**** MATERIAL FOR THIS TASK ****
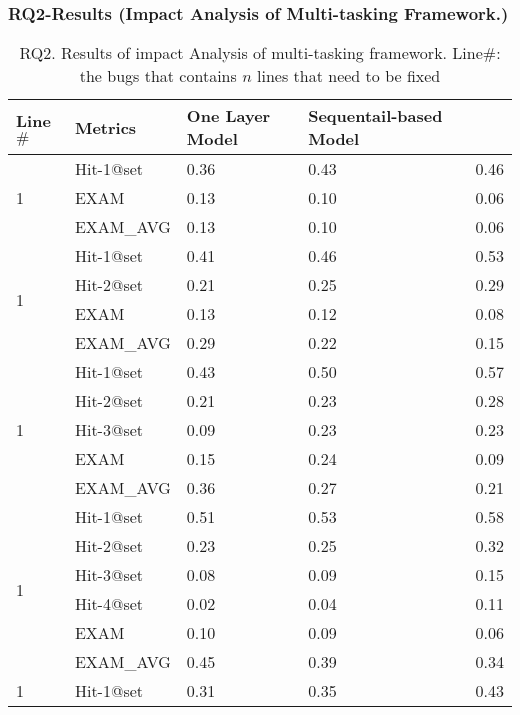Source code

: \subsubsection{RQ2-Results ({\bf Impact Analysis of Multi-tasking Framework.})}

\begin{table}[b]
	\caption{RQ2. Results of impact Analysis of multi-tasking framework. Line$\#$: the bugs that contains $n$ lines that need to be fixed}
	{\small
		\begin{center}
			\renewcommand{\arraystretch}{1}
			\begin{tabular}{p{0.5cm}<{\centering}|p{1.5cm}<{\centering}|p{1.5cm}<{\centering}|p{1.5cm}<{\centering}|p{1.2cm}<{\centering}}
				\hline
				Line$\#$ & Metrics & One Layer Model & Sequentail-based Model & \tool \\
				\hline
				\multirow{3}{*}{1}  & Hit-1@set     & 0.36 & 0.43 & 0.46  \\
									& EXAM          & 0.13 & 0.10 & 0.06  \\
									& EXAM\_AVG     & 0.13 & 0.10 & 0.06  \\
				\hline
				\multirow{4}{*}{1}  & Hit-1@set     & 0.41 & 0.46 & 0.53  \\
									& Hit-2@set     & 0.21 & 0.25 & 0.29  \\
									& EXAM          & 0.13 & 0.12 & 0.08  \\
									& EXAM\_AVG     & 0.29 & 0.22 & 0.15 \\
				\hline
				\multirow{5}{*}{1}  & Hit-1@set     & 0.43 & 0.50 & 0.57 \\
									& Hit-2@set     & 0.21 & 0.23 & 0.28 \\
									& Hit-3@set     & 0.09 & 0.23 & 0.23 \\
									& EXAM          & 0.15 & 0.24 & 0.09 \\
									& EXAM\_AVG     & 0.36 & 0.27 & 0.21 \\
				\hline
				\multirow{6}{*}{1}  & Hit-1@set     & 0.51 & 0.53 & 0.58 \\
									& Hit-2@set     & 0.23 & 0.25 & 0.32 \\
									& Hit-3@set     & 0.08 & 0.09 & 0.15 \\
									& Hit-4@set     & 0.02 & 0.04 & 0.11 \\
									& EXAM          & 0.10 & 0.09 & 0.06 \\
									& EXAM\_AVG     & 0.45 & 0.39 & 0.34 \\
				\hline
				\multirow{7}{*}{1}  & Hit-1@set     & 0.31 & 0.35 & 0.43 \\

\end{tabular}
\end{center}}
\end{table}
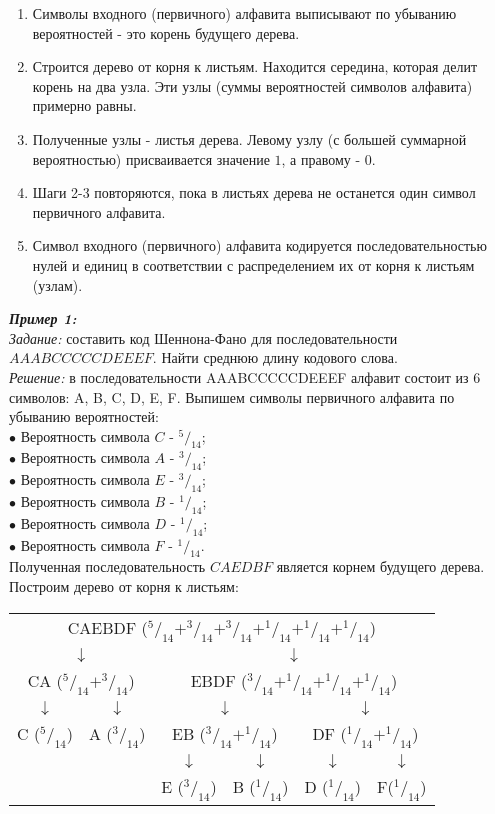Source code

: \begin{enumerate}
\item Символы входного (первичного) алфавита выписывают по убыванию вероятностей - это корень будущего дерева.
\item Строится дерево от корня к листьям. Находится середина, которая делит корень на два узла. Эти узлы (суммы вероятностей символов алфавита) примерно равны.
\item Полученные узлы - листья дерева. Левому узлу (с большей суммарной вероятностью) присваивается значение $1$, а правому - $0$.
\item Шаги 2-3 повторяются, пока в листьях дерева не останется один символ первичного алфавита.
\item Символ входного (первичного) алфавита кодируется последовательностью нулей и единиц в соответствии с распределением их от корня к листьям (узлам).
\end{enumerate}
\emph{\textbf{Пример 1:}}
\\\emph{Задание:} составить код Шеннона-Фано для последовательности
\\$AAABCCCCCDEEEF$. Найти среднюю длину кодового слова.
\\\emph{Решение:} в последовательности AAABCCCCCDEEEF алфавит состоит из 6 символов: A, B, C, D, E, F. Выпишем символы первичного алфавита по убыванию вероятностей:
\\$\bullet$ Вероятность символа $C$ - $^5/_{14}$;
\\$\bullet$ Вероятность символа $A$ - $^3/_{14}$;
\\$\bullet$ Вероятность символа $E$ - $^3/_{14}$;
\\$\bullet$ Вероятность символа $B$ - $^1/_{14}$;
\\$\bullet$ Вероятность символа $D$ - $^1/_{14}$;
\\$\bullet$ Вероятность символа $F$ - $^1/_{14}$.
\\Полученная последовательность $CAEDBF$ является корнем будущего дерева.
\\Построим дерево от корня к листьям:
\begin{table}[h]
\centering
\begin{tabular}{c c c c c c}
\multicolumn{6}{c}{CAEBDF ($^5/_{14} + ^3/_{14} + ^3/_{14} + ^1/_{14} + ^1/_{14} + ^1/_{14}$)} \\
\multicolumn{2}{c}{$\downarrow$} & \multicolumn{4}{c}{$\downarrow$} \\
\multicolumn{2}{c}{CA ($^5/_{14} + ^3/_{14}$)} & \multicolumn{4}{c}{EBDF ($^3/_{14} + ^1/_{14} + ^1/_{14} + ^1/_{14}$)} \\
$\downarrow$ & $\downarrow$ & \multicolumn{2}{c}{$\downarrow$} & \multicolumn{2}{c}{$\downarrow$} \\
C ($^5/_{14}$) & A ($^3/_{14}$) & \multicolumn{2}{c}{EB ($^3/_{14} + ^1/_{14}$)} & \multicolumn{2}{c}{DF ($^1/_{14} + ^1/_{14}$)} \\
 & & $\downarrow$ & $\downarrow$ & $\downarrow$ & $\downarrow$ \\
 & & E ($^3/_{14}$) & B ($^1/_{14}$) & D ($^1/_{14}$) & F($^1/_{14}$) \\
\end{tabular}
\end{table}
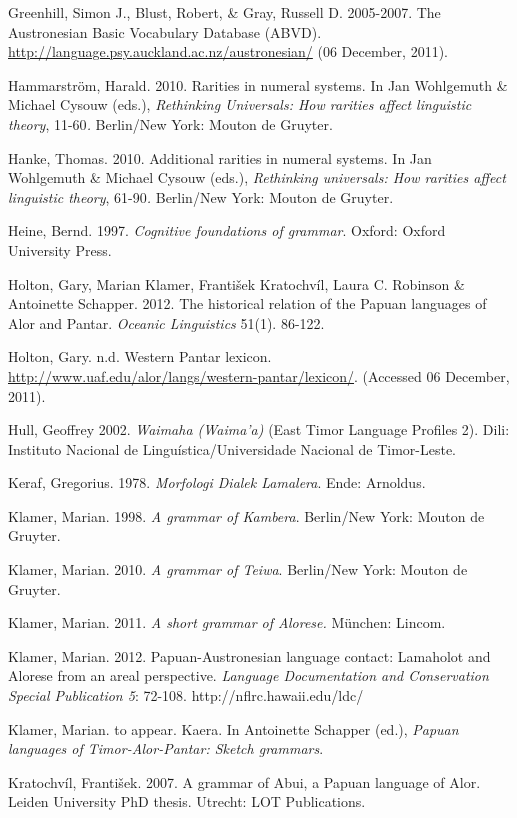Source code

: Greenhill, Simon J., Blust, Robert, \& Gray, Russell D. 2005-2007. The Austronesian Basic Vocabulary Database (ABVD). \url{http://language.psy.auckland.ac.nz/austronesian/} (06 December, 2011).

Hammarstr\"om, Harald. 2010. Rarities in numeral systems. In Jan Wohlgemuth \& Michael Cysouw (eds.), \textit{Rethinking Universals: How rarities affect linguistic theory}, 11-60\textit{. }Berlin/New York: Mouton de Gruyter. 

Hanke, Thomas. 2010. Additional rarities in numeral systems. In Jan Wohlgemuth \& Michael Cysouw (eds.), \textit{Rethinking universals: How rarities affect linguistic theory}, 61-90\textit{. }Berlin/New York: Mouton de Gruyter.

Heine, Bernd. 1997. \textit{Cognitive foundations of grammar}. Oxford: Oxford University Press.

Holton, Gary, Marian Klamer, Franti\v{s}ek Kratochv\'il, Laura C. Robinson \& Antoinette Schapper. 2012. The historical relation of the Papuan languages of Alor and Pantar. \textit{Oceanic Linguistics }51(1). 86-122.

Holton, Gary. n.d. Western Pantar lexicon. \url{http://www.uaf.edu/alor/langs/western-pantar/lexicon/}. (Accessed 06 December, 2011).

Hull, Geoffrey 2002. \textit{Waimaha (Waima{\textquoteright}a) }(East Timor Language Profiles 2). Dili: Instituto Nacional de Lingu\'istica/Universidade Nacional de Timor-Leste.

Keraf, Gregorius. 1978. \textit{Morfologi Dialek Lamalera}. Ende: Arnoldus.

Klamer, Marian. 1998. \textit{A grammar of Kambera}. Berlin/New York: Mouton de Gruyter. 

Klamer, Marian. 2010. \textit{A grammar of Teiwa}. Berlin/New York: Mouton de Gruyter. 

Klamer, Marian. 2011. \textit{A short grammar of Alorese.} M\"unchen: Lincom. 

Klamer, Marian. 2012. Papuan-Austronesian language contact: Lamaholot and Alorese from an areal perspective. \textit{Language Documentation and Conservation Special Publication 5}: 72-108.\textit{ }http://nflrc.hawaii.edu/ldc/

Klamer, Marian. to appear. Kaera. In Antoinette Schapper (ed.), \textit{Papuan languages of Timor-Alor-Pantar: Sketch grammars}.

Kratochv\'il, Franti\v{s}ek. 2007. A grammar of Abui, a Papuan language of Alor. Leiden University PhD thesis. Utrecht: LOT Publications.

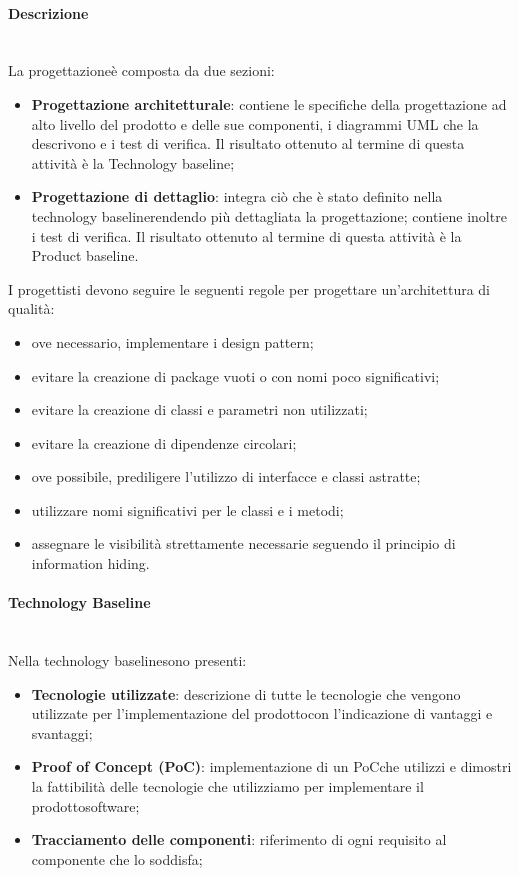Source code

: 			\paragraph*{Descrizione}\mbox{}\\ [1mm]
			La progettazione\glosp è composta da due sezioni:
			\begin{itemize}
				\item \textbf{Progettazione architetturale}: contiene le specifiche della progettazione ad alto livello del prodotto e delle sue componenti, i diagrammi UML che la descrivono e i test di verifica. Il risultato ottenuto al termine di questa attività è la Technology baseline\glo;
				\item \textbf{Progettazione di dettaglio}: integra ciò che è stato definito nella technology baseline\glosp rendendo più dettagliata la progettazione; contiene inoltre i test di verifica.	Il risultato ottenuto al termine di questa attività è la Product baseline\glo.
			\end{itemize}
			I progettisti devono seguire le seguenti regole per progettare un'architettura di qualità:
			\begin{itemize}
				\item ove necessario, implementare i design pattern\glo;
				\item evitare la creazione di package vuoti o con nomi poco significativi;
				\item evitare la creazione di classi e parametri non utilizzati;
				\item evitare la creazione di dipendenze circolari;
				\item ove possibile, prediligere l'utilizzo di interfacce e classi astratte;
				\item utilizzare nomi significativi per le classi e i metodi;
				\item assegnare le visibilità strettamente necessarie seguendo il principio di information hiding.
			\end{itemize}
			
			\paragraph*{Technology Baseline}\mbox{}\\ [1mm]
			Nella technology baseline\glosp sono presenti:
			\begin{itemize}
				\item \textbf{Tecnologie utilizzate}: descrizione di tutte le tecnologie che vengono utilizzate per l'implementazione del prodotto\glosp con l'indicazione di vantaggi e svantaggi;
				\item \textbf{Proof of Concept (PoC)}: implementazione di un PoC\glosp che utilizzi e dimostri la fattibilità delle tecnologie che utilizziamo per implementare il prodotto\glosp software;
				\item \textbf{Tracciamento delle componenti}: riferimento di ogni requisito al componente che lo soddisfa;
			\end{itemize}
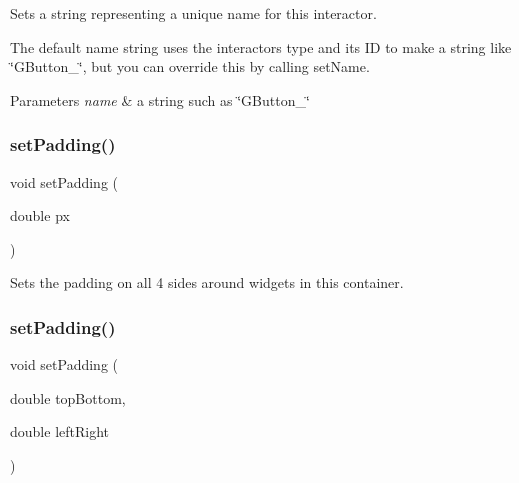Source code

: Sets a string representing a unique name for this interactor. 

The default name string uses the interactor\textquotesingle{}s type and its ID to make a string like \char`\"{}\+G\+Button\+\_\char`\"{}, but you can override this by calling set\+Name. 
\begin{DoxyParams}{Parameters}
{\em name} & a string such as \char`\"{}\+G\+Button\+\_\char`\"{} \\
\hline
\end{DoxyParams}
\mbox{\label{classGContainer_a81b293e913c083a544af96f031668225}} 
\subsubsection{\texorpdfstring{set\+Padding()}{setPadding()}\hspace{0.1cm}{\footnotesize\ttfamily [1/3]}}
{\footnotesize\ttfamily void set\+Padding (\begin{DoxyParamCaption}\item[{double}]{px }\end{DoxyParamCaption})\hspace{0.3cm}{\ttfamily [virtual]}}



Sets the padding on all 4 sides around widgets in this container. 

\mbox{\label{classGContainer_a76dc599dd8828f0ab534ab0d1b0c5ef8}} 
\subsubsection{\texorpdfstring{set\+Padding()}{setPadding()}\hspace{0.1cm}{\footnotesize\ttfamily [2/3]}}
{\footnotesize\ttfamily void set\+Padding (\begin{DoxyParamCaption}\item[{double}]{top\+Bottom,  }\item[{double}]{left\+Right }\end{DoxyParamCaption})\hspace{0.3cm}{\ttfamily [virtual]}}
****
# DIRECTIONS FOR THIS TASK:
A count is all that should be returned: the number of lines in these records containing the string "будущего".

# TASK RESULT:
2